Mount, who grew up in a family that owned a textile factory that wove linen cloth, decided to leave Northern Ireland when hostilities there between Catholics and Protestants, Irish and English reached ugly proportions in the early 1980s.
He took his family to Canada, where he said he had “a streak of bad luck,” including the fact that he “found himself single.”
From Canada, he made his way to Maine were he went to work for Guilford of Maine, a mill then owned by the legendary King Cummings. When he first met Cummings, “I thought he was the janitor,” Mount said.
But that perception changed immediately after the two men began to talk and soon afterward, Mount’s luck had a change for the better. Cummings hired him to build a $6 million dye house for the mill. Mount had learned textile engineering at the University of Manchester in England.
Meanwhile, Claudia Brahms also had arrived at the Guilford mill where she worked as a textile designer. She had grown up in New York and studied at the Fashion Institute of Technology and at the Philadelphia College of Textiles and Sciences. Her father, a furniture designer, sometimes took her, as a child, “to a brownstone in New York City that was filled with Italians carving wood furniture. I was impressed by that,” she said.
Her mother was a fashion designer who introduced the velour warm-up suit that became popular with athletes and sports enthusiasts in the 1970s. Her mother also designed tennis wear for the female racquet stars of the day, including Chris Evert.
When Brahms and Mount crossed paths at the Guilford mill, and the Blethen Inn in Dover-Foxcroft, where they both roomed then, it was the beginning not only of a beautiful relationship, but the blossoming of a creative partnership that would result in the establishment of their Hallowell textile mill. “We complement one another’s talents,” Brahms said.
“So much of what we do is about the ‘hand’ of the fabric,” she said, referring to how the finished product feels. She said she designs “from the yarn up,” taking into consideration the number of plies the thread has, its gloss, its tensile strength and shrinkage factor, as well as its color.
Brahms said as a new design challenge she is interested in weaving hemp because hemp fibers can be broken down naturally in water, leaving no industrial pollutants, which makes it of interest to those who advocate the “green movement.”

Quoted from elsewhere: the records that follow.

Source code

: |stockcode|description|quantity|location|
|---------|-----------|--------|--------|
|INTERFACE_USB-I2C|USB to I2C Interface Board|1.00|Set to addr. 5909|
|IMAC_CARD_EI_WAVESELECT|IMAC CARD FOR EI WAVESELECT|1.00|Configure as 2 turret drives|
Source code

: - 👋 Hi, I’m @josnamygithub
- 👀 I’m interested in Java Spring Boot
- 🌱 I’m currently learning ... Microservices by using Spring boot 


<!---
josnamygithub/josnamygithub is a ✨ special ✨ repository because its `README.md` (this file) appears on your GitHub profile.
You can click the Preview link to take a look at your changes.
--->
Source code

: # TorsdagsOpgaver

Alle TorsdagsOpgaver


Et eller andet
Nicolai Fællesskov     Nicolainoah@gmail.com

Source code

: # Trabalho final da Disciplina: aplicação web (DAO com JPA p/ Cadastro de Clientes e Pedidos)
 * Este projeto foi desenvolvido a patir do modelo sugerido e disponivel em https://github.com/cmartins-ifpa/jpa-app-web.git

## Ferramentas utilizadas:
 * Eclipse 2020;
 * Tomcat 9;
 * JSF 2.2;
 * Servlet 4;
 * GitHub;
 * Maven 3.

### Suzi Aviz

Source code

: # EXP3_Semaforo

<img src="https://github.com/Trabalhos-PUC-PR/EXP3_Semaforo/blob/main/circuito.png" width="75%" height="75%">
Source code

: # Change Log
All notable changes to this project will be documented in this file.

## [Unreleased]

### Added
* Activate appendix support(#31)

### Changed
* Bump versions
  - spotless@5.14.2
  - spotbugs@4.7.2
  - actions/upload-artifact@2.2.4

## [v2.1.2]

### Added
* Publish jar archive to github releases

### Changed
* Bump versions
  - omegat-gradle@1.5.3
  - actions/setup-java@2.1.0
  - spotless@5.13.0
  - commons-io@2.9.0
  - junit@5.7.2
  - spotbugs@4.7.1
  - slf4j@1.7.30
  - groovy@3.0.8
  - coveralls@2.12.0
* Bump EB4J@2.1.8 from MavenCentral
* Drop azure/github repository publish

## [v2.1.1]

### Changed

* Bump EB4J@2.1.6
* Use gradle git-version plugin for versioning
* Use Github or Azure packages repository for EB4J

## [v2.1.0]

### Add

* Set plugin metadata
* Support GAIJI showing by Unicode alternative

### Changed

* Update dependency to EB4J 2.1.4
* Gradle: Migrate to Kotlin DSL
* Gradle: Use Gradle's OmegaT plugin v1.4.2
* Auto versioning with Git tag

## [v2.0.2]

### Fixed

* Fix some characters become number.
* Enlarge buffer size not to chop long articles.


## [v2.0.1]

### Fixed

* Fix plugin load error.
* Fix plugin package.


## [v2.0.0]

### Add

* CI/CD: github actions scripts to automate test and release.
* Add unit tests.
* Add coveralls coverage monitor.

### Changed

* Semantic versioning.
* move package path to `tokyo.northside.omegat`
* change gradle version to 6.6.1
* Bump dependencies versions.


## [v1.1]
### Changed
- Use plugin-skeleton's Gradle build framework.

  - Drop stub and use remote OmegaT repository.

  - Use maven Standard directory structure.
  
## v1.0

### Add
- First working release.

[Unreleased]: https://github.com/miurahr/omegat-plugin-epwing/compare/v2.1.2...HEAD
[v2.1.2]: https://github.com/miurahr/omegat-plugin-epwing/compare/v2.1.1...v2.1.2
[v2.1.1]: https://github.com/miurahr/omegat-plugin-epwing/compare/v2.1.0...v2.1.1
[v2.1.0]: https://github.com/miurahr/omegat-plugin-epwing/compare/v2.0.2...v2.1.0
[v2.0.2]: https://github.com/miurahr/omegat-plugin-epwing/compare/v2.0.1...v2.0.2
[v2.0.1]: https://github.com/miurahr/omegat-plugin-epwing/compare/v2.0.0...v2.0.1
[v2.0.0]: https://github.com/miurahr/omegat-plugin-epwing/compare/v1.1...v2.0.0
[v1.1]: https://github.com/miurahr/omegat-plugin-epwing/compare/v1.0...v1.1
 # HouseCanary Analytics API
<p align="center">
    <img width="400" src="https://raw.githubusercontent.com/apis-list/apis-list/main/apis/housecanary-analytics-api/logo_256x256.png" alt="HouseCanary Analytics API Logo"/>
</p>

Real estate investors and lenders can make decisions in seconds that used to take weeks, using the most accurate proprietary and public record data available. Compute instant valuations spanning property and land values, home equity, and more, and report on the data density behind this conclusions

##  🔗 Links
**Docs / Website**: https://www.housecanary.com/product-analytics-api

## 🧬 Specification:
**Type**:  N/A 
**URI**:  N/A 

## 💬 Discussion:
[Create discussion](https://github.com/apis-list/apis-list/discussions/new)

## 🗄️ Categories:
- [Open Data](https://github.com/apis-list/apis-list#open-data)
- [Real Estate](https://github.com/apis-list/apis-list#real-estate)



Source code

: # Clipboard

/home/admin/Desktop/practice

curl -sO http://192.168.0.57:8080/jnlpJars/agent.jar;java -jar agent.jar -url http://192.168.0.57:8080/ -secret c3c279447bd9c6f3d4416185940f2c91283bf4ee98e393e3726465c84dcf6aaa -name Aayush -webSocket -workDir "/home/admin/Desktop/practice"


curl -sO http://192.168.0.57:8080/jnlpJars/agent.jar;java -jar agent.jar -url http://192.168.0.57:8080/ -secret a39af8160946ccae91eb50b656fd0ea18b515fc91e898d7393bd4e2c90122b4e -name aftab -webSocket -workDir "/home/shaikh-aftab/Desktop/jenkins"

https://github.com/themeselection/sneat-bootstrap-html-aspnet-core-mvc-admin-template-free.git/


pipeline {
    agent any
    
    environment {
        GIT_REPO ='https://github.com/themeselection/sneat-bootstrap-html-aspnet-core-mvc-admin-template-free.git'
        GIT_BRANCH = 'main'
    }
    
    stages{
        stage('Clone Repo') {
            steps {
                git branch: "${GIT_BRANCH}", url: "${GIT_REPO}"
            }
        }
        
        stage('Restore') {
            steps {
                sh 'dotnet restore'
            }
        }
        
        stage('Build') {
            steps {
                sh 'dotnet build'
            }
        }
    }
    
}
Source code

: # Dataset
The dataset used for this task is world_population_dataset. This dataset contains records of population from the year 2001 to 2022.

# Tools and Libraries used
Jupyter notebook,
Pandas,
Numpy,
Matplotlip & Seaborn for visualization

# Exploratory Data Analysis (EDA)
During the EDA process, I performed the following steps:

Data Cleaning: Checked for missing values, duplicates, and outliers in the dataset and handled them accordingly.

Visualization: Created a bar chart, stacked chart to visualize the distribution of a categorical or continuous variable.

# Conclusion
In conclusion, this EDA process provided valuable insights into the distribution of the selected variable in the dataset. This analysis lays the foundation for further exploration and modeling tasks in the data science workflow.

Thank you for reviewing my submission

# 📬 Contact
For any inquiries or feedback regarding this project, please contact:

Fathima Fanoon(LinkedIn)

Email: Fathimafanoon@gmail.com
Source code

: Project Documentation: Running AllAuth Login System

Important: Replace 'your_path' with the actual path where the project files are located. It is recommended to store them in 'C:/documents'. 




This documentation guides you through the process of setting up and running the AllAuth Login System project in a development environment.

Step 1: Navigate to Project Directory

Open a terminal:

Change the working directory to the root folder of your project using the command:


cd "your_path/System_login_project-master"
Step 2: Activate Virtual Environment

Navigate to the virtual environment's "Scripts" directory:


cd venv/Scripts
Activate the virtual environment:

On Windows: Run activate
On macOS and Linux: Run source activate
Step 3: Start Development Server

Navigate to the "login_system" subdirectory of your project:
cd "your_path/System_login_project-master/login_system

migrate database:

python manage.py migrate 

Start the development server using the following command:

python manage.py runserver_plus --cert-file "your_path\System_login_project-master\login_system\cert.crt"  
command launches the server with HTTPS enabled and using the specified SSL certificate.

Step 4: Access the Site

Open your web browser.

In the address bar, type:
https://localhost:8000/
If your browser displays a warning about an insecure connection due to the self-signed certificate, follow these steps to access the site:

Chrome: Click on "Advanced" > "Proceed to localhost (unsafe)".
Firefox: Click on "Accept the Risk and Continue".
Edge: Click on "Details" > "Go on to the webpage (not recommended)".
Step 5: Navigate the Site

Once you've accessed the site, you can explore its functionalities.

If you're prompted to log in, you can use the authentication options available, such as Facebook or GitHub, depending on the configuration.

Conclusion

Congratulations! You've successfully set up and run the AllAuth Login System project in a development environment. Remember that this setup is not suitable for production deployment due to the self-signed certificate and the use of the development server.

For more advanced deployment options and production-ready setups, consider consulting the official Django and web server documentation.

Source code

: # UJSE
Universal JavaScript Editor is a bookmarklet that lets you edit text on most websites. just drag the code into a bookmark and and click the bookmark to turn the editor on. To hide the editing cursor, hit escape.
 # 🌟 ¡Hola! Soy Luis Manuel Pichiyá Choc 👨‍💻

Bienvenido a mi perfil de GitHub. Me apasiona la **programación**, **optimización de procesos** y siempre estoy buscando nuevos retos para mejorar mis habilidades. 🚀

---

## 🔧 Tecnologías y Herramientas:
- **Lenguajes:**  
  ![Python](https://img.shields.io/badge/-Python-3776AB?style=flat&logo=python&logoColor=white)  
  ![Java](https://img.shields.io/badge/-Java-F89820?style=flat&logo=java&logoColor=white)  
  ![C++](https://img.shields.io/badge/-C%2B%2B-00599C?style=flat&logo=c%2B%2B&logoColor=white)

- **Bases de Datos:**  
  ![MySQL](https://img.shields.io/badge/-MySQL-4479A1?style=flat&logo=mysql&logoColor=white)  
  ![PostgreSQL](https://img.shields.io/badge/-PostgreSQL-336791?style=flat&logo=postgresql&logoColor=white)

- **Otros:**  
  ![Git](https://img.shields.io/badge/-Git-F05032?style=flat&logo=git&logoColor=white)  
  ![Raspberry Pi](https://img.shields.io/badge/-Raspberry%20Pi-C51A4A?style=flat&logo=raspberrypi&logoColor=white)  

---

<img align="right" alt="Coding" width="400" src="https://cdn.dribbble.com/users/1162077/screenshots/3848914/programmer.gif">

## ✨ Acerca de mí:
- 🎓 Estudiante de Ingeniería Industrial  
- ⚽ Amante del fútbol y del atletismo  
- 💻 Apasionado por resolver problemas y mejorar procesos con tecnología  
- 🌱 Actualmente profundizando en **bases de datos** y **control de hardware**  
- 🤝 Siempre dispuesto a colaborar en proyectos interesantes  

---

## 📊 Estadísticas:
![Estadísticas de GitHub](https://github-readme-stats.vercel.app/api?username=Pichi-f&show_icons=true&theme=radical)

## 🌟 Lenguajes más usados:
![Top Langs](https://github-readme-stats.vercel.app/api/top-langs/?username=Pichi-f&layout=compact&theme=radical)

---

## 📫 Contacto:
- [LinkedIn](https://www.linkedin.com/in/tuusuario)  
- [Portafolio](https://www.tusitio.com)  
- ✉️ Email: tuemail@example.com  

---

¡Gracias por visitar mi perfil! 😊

Brahms Mount wholesales its products to Neiman Marcus, “small-name niche markets and specialty shops,” and sells to individuals on the Internet through their Web site, through catalog sales and at their factory store. They also market their products internationally, including to clients in Australia, Mexico and Europe.
Brahms and Mount see themselves as pioneers in Maine’s creative economy.
“Everything starts with artists. As artists, we believe in the power of making,” Brahms said.